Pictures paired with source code
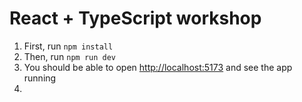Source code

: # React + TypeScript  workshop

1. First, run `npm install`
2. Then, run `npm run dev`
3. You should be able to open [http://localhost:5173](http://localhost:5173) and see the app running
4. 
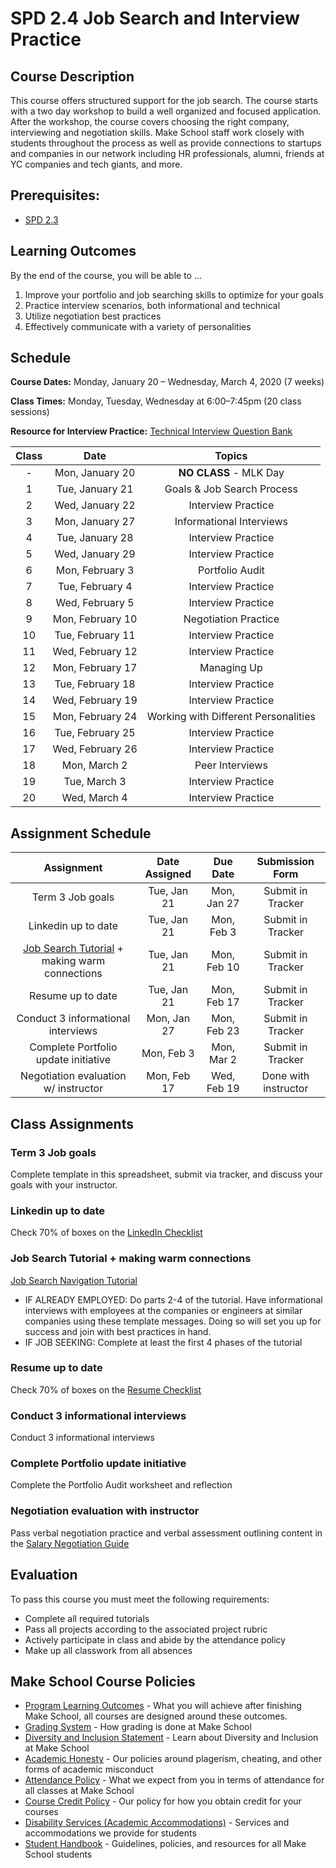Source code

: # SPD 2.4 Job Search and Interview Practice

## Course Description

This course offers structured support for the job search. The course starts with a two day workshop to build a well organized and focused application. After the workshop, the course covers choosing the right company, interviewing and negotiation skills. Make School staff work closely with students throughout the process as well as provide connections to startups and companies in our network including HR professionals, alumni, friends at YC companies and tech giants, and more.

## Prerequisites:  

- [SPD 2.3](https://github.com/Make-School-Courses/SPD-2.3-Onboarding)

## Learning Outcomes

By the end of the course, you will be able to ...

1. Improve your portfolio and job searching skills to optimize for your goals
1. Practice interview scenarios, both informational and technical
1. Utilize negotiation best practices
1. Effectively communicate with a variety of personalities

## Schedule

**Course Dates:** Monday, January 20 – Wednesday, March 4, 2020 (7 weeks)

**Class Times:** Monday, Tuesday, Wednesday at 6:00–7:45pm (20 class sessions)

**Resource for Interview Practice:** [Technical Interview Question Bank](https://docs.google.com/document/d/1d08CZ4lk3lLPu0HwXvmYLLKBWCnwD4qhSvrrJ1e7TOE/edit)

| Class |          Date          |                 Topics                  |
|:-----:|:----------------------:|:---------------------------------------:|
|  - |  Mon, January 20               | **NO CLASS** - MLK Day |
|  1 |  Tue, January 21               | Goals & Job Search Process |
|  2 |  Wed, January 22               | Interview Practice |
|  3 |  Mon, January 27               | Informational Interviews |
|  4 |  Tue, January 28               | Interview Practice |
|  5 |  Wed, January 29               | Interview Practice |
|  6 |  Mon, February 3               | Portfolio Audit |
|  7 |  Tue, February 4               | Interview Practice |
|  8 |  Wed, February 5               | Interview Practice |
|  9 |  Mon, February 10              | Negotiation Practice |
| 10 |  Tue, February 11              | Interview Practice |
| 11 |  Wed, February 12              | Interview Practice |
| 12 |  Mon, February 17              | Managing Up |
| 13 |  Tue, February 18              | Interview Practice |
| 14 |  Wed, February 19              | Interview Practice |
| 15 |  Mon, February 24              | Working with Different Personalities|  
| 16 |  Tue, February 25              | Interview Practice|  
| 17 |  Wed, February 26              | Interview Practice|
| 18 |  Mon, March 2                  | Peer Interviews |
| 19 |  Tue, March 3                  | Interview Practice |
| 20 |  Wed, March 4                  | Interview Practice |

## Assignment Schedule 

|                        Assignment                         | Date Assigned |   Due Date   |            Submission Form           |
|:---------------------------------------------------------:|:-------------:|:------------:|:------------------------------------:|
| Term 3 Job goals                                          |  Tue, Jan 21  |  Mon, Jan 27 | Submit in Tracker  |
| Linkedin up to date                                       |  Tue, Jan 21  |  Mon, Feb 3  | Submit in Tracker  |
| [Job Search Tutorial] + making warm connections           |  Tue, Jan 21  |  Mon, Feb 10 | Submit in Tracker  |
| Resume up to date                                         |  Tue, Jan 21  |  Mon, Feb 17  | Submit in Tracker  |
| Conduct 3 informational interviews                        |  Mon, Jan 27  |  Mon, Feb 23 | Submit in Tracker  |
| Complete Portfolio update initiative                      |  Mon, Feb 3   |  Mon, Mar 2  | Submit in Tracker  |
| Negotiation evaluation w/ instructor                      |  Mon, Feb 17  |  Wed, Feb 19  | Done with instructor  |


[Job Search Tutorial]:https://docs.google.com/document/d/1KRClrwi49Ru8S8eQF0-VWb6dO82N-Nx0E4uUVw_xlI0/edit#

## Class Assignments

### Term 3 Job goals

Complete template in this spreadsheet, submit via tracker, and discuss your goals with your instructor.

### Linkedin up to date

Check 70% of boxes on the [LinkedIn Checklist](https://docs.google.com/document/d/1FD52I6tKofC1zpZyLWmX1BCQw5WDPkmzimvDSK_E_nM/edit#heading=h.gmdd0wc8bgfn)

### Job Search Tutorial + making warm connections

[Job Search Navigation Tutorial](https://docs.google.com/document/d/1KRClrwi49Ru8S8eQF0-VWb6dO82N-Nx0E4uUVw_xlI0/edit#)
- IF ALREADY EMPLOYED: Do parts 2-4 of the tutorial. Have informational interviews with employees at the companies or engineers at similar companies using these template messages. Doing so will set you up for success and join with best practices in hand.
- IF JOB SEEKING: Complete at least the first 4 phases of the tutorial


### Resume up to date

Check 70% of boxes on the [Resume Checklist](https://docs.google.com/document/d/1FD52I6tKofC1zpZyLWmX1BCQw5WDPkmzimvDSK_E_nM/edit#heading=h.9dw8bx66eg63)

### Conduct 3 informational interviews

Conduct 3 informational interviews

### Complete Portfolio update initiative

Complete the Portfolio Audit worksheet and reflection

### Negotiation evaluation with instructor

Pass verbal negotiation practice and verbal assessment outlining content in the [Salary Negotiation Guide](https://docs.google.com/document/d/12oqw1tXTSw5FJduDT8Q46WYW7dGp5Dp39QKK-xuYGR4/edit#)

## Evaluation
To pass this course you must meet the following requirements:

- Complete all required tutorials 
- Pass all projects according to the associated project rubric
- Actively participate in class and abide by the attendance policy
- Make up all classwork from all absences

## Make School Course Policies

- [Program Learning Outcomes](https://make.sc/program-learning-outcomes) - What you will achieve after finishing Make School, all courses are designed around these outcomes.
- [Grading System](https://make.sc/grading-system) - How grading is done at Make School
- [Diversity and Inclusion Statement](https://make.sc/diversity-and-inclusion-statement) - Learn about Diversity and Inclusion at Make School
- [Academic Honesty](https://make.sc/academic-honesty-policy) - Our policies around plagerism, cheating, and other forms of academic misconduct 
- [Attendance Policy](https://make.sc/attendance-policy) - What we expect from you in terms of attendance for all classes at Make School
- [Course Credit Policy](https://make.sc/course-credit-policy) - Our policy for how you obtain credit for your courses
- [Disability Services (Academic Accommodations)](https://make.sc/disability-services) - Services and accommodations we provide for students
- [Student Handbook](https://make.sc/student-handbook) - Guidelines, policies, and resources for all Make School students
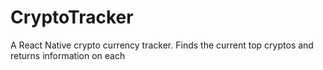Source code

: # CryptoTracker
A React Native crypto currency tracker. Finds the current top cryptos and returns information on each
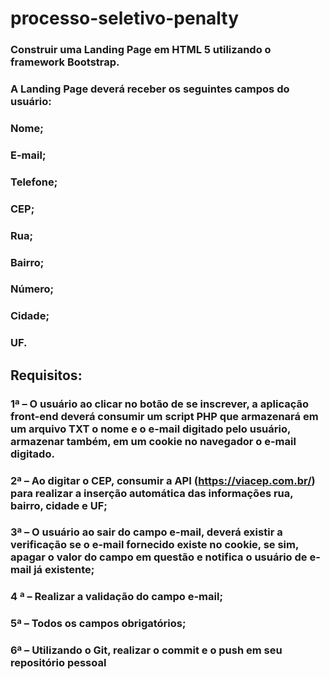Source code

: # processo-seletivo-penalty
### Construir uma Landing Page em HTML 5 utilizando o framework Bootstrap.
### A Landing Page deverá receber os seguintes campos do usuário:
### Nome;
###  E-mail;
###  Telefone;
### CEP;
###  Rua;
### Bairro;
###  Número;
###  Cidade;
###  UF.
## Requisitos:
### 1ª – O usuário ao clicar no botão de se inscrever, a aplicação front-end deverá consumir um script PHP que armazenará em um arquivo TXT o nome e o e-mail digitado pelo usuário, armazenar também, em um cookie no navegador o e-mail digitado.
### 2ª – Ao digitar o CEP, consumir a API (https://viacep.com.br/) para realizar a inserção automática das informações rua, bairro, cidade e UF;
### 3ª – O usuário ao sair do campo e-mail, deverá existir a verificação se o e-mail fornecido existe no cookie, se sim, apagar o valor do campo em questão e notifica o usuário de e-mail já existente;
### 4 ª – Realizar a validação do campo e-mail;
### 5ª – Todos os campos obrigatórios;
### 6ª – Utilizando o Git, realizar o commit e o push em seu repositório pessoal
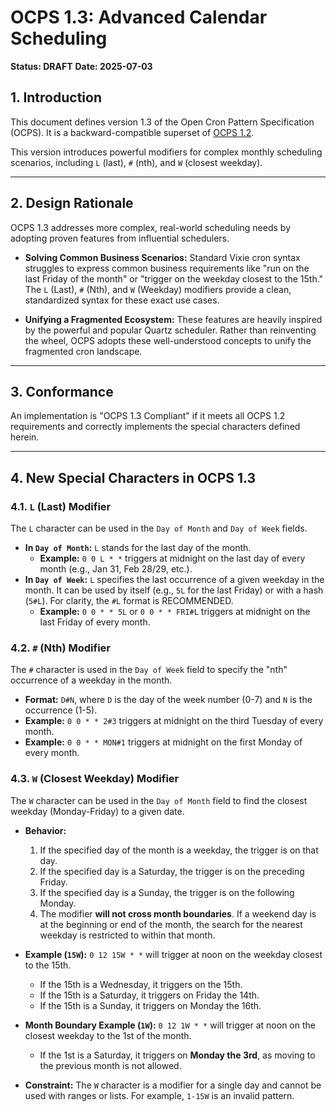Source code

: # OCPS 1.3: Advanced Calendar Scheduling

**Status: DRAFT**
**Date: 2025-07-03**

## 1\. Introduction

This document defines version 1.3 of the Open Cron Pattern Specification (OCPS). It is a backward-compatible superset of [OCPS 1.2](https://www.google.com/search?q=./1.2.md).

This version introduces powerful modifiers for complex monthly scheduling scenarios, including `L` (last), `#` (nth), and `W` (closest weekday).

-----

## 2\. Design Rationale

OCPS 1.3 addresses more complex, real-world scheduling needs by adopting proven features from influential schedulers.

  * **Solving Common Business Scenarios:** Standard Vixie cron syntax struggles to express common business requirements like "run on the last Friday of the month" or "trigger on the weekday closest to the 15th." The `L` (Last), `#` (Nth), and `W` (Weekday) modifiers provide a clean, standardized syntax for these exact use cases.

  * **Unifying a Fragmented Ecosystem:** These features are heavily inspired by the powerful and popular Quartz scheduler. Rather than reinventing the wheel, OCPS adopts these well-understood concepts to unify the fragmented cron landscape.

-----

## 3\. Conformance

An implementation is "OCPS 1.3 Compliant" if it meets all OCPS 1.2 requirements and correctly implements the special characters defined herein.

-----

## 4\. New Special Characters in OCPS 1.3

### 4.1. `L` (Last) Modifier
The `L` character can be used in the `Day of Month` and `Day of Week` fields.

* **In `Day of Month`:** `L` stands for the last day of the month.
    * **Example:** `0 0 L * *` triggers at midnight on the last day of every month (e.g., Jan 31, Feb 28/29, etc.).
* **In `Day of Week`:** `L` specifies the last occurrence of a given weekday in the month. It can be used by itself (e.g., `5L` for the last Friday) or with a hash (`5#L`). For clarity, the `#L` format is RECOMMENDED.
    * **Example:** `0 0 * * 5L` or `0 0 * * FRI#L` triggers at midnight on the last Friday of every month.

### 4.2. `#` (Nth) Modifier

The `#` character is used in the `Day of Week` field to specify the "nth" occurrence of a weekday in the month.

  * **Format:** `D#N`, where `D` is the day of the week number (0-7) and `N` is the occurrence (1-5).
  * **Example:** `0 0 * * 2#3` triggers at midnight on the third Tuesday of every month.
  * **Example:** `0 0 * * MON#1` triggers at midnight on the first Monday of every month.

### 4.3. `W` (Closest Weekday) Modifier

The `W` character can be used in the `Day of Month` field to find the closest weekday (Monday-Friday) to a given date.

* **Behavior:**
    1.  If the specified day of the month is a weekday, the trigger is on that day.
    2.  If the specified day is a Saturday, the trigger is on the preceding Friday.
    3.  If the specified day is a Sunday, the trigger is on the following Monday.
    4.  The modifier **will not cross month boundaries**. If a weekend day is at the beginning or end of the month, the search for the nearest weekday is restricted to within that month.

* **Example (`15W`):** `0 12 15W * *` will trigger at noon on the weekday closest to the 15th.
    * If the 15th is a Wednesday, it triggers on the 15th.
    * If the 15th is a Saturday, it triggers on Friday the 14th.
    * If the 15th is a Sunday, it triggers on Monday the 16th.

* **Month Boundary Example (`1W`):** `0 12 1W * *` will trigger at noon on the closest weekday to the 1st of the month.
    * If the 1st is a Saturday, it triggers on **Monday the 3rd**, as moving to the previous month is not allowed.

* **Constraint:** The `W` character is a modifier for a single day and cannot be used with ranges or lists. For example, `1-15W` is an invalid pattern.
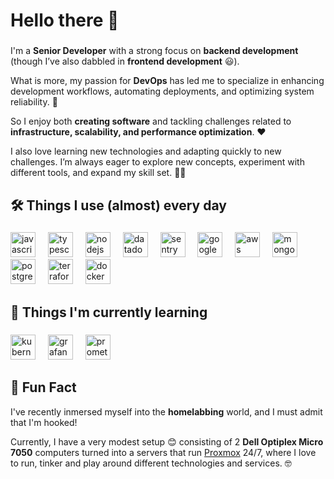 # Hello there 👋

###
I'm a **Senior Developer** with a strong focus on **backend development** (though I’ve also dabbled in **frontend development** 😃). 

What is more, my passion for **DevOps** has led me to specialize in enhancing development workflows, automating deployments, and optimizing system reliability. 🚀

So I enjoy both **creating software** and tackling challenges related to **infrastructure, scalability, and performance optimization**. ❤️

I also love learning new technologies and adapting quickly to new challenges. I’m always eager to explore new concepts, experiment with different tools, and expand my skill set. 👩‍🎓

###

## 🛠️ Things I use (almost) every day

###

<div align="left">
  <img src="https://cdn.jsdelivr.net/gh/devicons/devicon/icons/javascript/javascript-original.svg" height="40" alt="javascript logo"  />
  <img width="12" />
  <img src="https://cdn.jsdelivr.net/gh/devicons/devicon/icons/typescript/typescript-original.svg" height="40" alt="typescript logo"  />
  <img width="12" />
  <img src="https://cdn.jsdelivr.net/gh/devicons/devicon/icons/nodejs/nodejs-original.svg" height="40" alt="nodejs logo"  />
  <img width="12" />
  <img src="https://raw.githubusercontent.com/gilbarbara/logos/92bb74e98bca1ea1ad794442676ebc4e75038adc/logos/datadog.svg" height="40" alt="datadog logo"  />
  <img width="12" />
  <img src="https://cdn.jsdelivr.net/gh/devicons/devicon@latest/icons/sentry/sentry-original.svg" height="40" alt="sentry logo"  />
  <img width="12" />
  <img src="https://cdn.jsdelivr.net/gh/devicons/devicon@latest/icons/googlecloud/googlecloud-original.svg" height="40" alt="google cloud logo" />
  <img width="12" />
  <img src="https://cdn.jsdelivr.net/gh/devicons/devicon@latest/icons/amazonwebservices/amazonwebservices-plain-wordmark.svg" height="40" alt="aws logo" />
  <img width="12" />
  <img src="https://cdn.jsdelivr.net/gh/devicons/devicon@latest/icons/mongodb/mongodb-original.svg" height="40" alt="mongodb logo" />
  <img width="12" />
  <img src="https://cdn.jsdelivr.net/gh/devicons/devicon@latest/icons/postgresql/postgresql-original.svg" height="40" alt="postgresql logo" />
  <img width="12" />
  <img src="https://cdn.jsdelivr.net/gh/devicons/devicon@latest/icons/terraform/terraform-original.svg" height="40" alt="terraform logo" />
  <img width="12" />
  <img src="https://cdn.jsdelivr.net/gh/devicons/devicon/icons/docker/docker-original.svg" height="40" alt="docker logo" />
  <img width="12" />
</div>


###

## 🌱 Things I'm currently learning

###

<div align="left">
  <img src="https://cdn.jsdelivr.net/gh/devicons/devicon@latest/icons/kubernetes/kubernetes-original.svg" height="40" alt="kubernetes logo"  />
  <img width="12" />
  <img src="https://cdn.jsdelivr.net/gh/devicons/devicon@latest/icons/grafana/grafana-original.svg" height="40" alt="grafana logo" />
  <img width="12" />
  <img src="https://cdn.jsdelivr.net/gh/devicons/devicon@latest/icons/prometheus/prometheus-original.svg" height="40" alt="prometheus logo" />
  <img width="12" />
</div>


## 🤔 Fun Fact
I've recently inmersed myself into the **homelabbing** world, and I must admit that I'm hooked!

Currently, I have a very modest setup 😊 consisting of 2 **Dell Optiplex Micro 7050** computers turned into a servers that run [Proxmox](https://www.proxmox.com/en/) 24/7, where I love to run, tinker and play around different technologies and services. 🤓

Aim of the task: What do the lines above say from the one containing "Search Process |" down to the one containing "Tue, January 28"? Return them exactly, both end lines included, and only them.

Response to this exercise:
|  1 |  Tue, January 21               | Goals & Job Search Process |
|  2 |  Wed, January 22               | Interview Practice |
|  3 |  Mon, January 27               | Informational Interviews |
|  4 |  Tue, January 28               | Interview Practice |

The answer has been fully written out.